These evaluation videos help give an intuition for how the adversarial policy generates "natural but adversarial" observations in other agents. The adversary is the red wrestler in all of these scenes. In the first row, the left video shows a state-of-the-art "zoo" variant of both wrestlers, trained with self-play. The right image shows a "zoo" blue wrestler and a random red adversary (ie no learned policy). The second row shows two examples (different seeds) of the red wrestler trained with an adversarial policy using PPO.

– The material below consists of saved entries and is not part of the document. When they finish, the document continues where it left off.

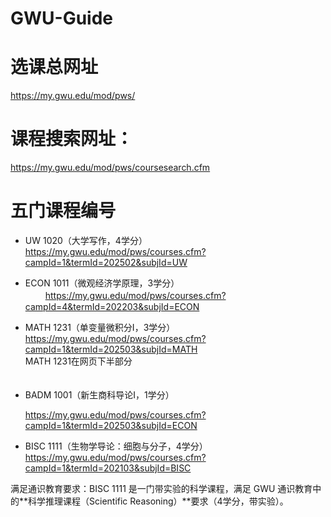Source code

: # GWU-Guide
# 选课总网址
https://my.gwu.edu/mod/pws/  

# 课程搜索网址：  
https://my.gwu.edu/mod/pws/coursesearch.cfm  

# 五门课程编号  
  
- UW 1020（大学写作，4学分）  
https://my.gwu.edu/mod/pws/courses.cfm?campId=1&termId=202502&subjId=UW  


- ECON 1011（微观经济学原理，3学分） 　　  
　　
https://my.gwu.edu/mod/pws/courses.cfm?campId=4&termId=202203&subjId=ECON    

- MATH 1231（单变量微积分I，3学分）    
  https://my.gwu.edu/mod/pws/courses.cfm?campId=1&termId=202503&subjId=MATH  
  MATH 1231在网页下半部分  　   
　　
- BADM 1001（新生商科导论I，1学分）
    
  https://my.gwu.edu/mod/pws/courses.cfm?campId=1&termId=202503&subjId=ECON
  
- BISC 1111（生物学导论：细胞与分子，4学分）  
https://my.gwu.edu/mod/pws/courses.cfm?campId=1&termId=202103&subjId=BISC  
   
 满足通识教育要求：BISC 1111 是一门带实验的科学课程，满足 GWU 通识教育中的**科学推理课程（Scientific Reasoning）**要求（4学分，带实验）。  
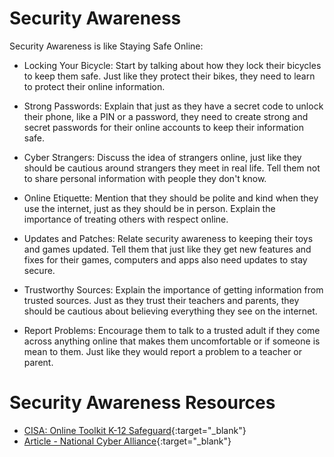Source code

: # Security Awareness

Security Awareness is like Staying Safe Online:

- Locking Your Bicycle: Start by talking about how they lock their bicycles to keep them safe. Just like they protect their bikes, they need to learn to protect their online information.

- Strong Passwords: Explain that just as they have a secret code to unlock their phone, like a PIN or a password, they need to create strong and secret passwords for their online accounts to keep their information safe.

- Cyber Strangers: Discuss the idea of strangers online, just like they should be cautious around strangers they meet in real life. Tell them not to share personal information with people they don't know.

- Online Etiquette: Mention that they should be polite and kind when they use the internet, just as they should be in person. Explain the importance of treating others with respect online.

- Updates and Patches: Relate security awareness to keeping their toys and games updated. Tell them that just like they get new features and fixes for their games, computers and apps also need updates to stay secure.

- Trustworthy Sources: Explain the importance of getting information from trusted sources. Just as they trust their teachers and parents, they should be cautious about believing everything they see on the internet.

- Report Problems: Encourage them to talk to a trusted adult if they come across anything online that makes them uncomfortable or if someone is mean to them. Just like they would report a problem to a teacher or parent.

# Security Awareness Resources
- [CISA: Online Toolkit K-12 Safeguard](https://www.cisa.gov/online-toolkit-partnering-safeguard-k-12-organizations-cybersecurity-threats){:target="_blank"}
- [Article - National Cyber Alliance](https://staysafeonline.org/resources/k-12-cybersecurity-keep-kids-secure-from-kindergarten-to-graduation/){:target="_blank"}
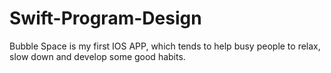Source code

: # Swift-Program-Design
Bubble Space is my first IOS APP, which tends to help busy people to relax, slow down and develop some good habits.
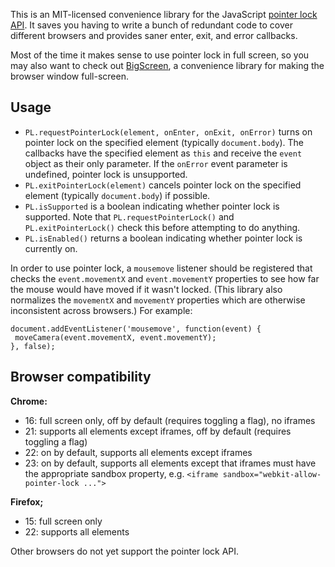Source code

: This is an MIT-licensed convenience library for the JavaScript
[pointer lock API](https://developer.mozilla.org/en-US/docs/WebAPI/Pointer_Lock).
It saves you having to write a bunch of redundant code to cover different
browsers and provides saner enter, exit, and error callbacks.

Most of the time it makes sense to use pointer lock in full screen, so you may
also want to check out [BigScreen](https://github.com/bdougherty/BigScreen), a
convenience library for making the browser window full-screen.

## Usage

 - `PL.requestPointerLock(element, onEnter, onExit, onError)` turns on
   pointer lock on the specified element (typically `document.body`). The
   callbacks have the specified element as `this` and receive the `event`
   object as their only parameter. If the `onError` event parameter is
   undefined, pointer lock is unsupported.
 - `PL.exitPointerLock(element)` cancels pointer lock on the specified element
   (typically `document.body`) if possible.
 - `PL.isSupported` is a boolean indicating whether pointer lock is supported.
   Note that `PL.requestPointerLock()` and `PL.exitPointerLock()` check this
   before attempting to do anything.
 - `PL.isEnabled()` returns a boolean indicating whether pointer lock is
   currently on.

In order to use pointer lock, a `mousemove` listener should be registered that
checks the `event.movementX` and `event.movementY` properties to see how far
the mouse would have moved if it wasn't locked. (This library also normalizes
the `movementX` and `movementY` properties which are otherwise inconsistent
across browsers.) For example:

    document.addEventListener('mousemove', function(event) {
     moveCamera(event.movementX, event.movementY);
    }, false);

## Browser compatibility

**Chrome:**
 - 16: full screen only, off by default (requires toggling a flag), no iframes
 - 21: supports all elements except iframes, off by default (requires toggling a flag)
 - 22: on by default, supports all elements except iframes
 - 23: on by default, supports all elements except that iframes must have the
   appropriate sandbox property, e.g.
   `<iframe sandbox="webkit-allow-pointer-lock ...">`

**Firefox;**
 - 15: full screen only
 - 22: supports all elements

Other browsers do not yet support the pointer lock API.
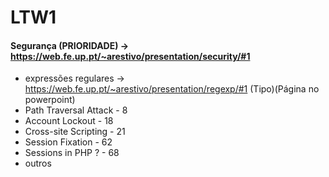 # LTW1

#### Segurança (PRIORIDADE) -> https://web.fe.up.pt/~arestivo/presentation/security/#1
- expressões regulares -> https://web.fe.up.pt/~arestivo/presentation/regexp/#1
(Tipo)(Página no powerpoint)
- Path Traversal Attack - 8
- Account Lockout - 18
- Cross-site Scripting - 21
- Session Fixation - 62
- Sessions in PHP ? - 68
- outros
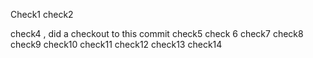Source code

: Check1
check2

check4 , did a checkout to this commit
check5
check 6
check7
check8
check9
check10
check11
check12
check13
check14
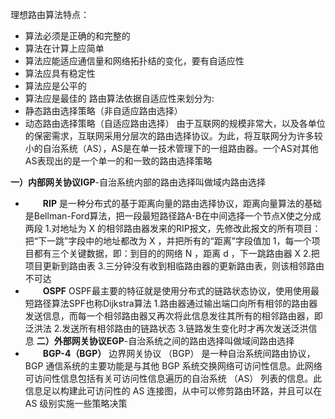 理想路由算法特点：
- 算法必须是正确的和完整的
- 算法在计算上应简单
- 算法应能适应通信量和网络拓扑结的变化，要有自适应性
- 算法应具有稳定性
- 算法应是公平的
- 算法应是最佳的
路由算法依据自适应性来划分为:
- 静态路由选择策略（非自适应路由选择）
- 动态路由选择策略（自适应路由选择）
由于互联网的规模非常大，以及各单位的保密需求，互联网采用分层次的路由选择协议。为此，将互联网分为许多较小的自治系统（AS），AS是在单一技术管理下的一组路由器。一个AS对其他AS表现出的是一个单一的和一致的路由选择策略

**一）内部网关协议IGP**-自治系统内部的路由选择叫做域内路由选择
- 　　**RIP**
     是一种分布式的基于距离向量的路由选择协议，距离向量算法的基础是Bellman-Ford算法，把一段最短路径路A-B在中间选择一个节点X使之分成两段
     1.对地址为 X 的相邻路由器发来的RIP报文，先修改此报文的所有项目：把“下一跳”字段中的地址都改为 X ，并把所有的“距离”字段值加 1，每一个项目都有三个关键数据，即：到目的的网络 N ，距离 d ，下一跳路由器 X
     2.把项目更新到路由表
     3.三分钟没有收到相临路由器的更新路由表，则该相邻路由不可达
- 　　**OSPF**
     OSPF最主要的特征就是使用分布式的链路状态协议，使用使用最短路径算法SPF也称Dijkstra算法
     1.路由器通过输出端口向所有相邻的路由器发送信息，而每一个相邻路由器又再次将此信息发往其所有的相邻路由器，即泛洪法
     2.发送所有相邻路由的链路状态
     3.链路发生变化时才再次发送泛洪信息
**二）外部网关协议EGP**-自治系统之间的路由选择叫做域间路由选择
- 　　**BGP-4（BGP）**
     边界网关协议 （BGP） 是一种自治系统间路由协议，BGP 通信系统的主要功能是与其他 BGP 系统交换网络可访问性信息。此网络可访问性信息包括有关可访问性信息遍历的自治系统 （AS） 列表的信息。此信息足以构建此可访问性的 AS 连接图，从中可以修剪路由环路，并且可以在 AS 级别实施一些策略决策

The agents in the top left video both act most reasonably: getting low to the ground, setting their legs wide to be stabled, and slowly approaching each other with arms wide in front of them. In the second row, the adversarial agents behave rather unusually for effective sumo wrestlers. They kneel on the ground, lean back, and flail their arms out or behind them. In many cases, the blue wrestler cannot respond as well or get as close to the red adversary. This can cause the blue wrestler to get off balance and topple backwards or out of the ring, leading to the adversarial policy's victory. Perhaps an agent trained with independent auxiliary rewards (e.g. for staying upright/balanced on their feet) would be less vulnerable to such an adversary.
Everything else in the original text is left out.